Entries supplied:
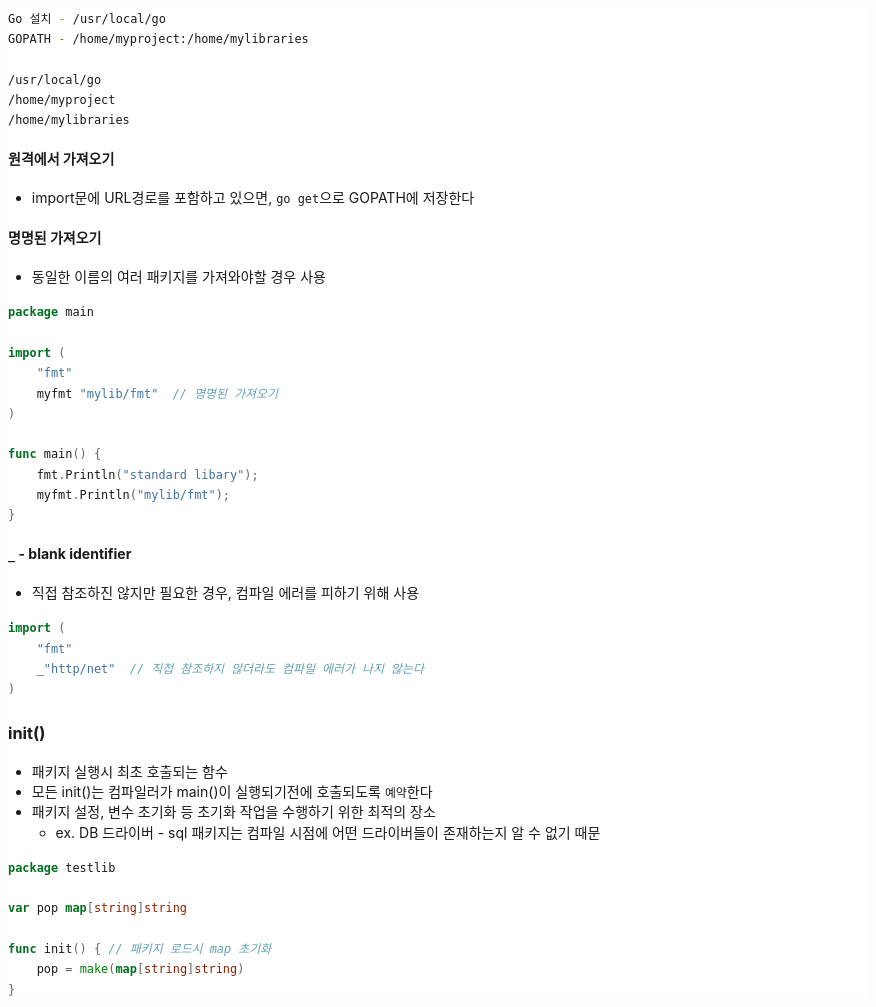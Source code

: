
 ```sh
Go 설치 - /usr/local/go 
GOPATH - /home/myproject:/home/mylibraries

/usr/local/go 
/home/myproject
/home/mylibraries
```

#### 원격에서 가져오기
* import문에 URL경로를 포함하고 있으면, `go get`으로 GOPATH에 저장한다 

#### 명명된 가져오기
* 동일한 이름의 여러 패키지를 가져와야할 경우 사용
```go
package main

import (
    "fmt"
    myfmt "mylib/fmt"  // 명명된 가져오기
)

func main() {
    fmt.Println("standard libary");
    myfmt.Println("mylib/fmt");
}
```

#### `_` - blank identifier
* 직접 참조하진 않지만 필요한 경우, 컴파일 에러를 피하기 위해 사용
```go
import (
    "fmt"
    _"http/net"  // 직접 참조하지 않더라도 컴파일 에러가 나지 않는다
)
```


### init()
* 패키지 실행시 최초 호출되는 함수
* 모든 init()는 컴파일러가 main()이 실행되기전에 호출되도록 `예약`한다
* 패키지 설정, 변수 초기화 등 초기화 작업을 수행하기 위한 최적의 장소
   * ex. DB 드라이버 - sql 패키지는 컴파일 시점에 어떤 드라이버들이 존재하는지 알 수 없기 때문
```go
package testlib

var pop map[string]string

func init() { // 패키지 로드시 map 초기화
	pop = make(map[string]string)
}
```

Brief: Return all lines above that mention the word "myfmt".

Problem solution:
    myfmt "mylib/fmt"  // 명명된 가져오기
    myfmt.Println("mylib/fmt");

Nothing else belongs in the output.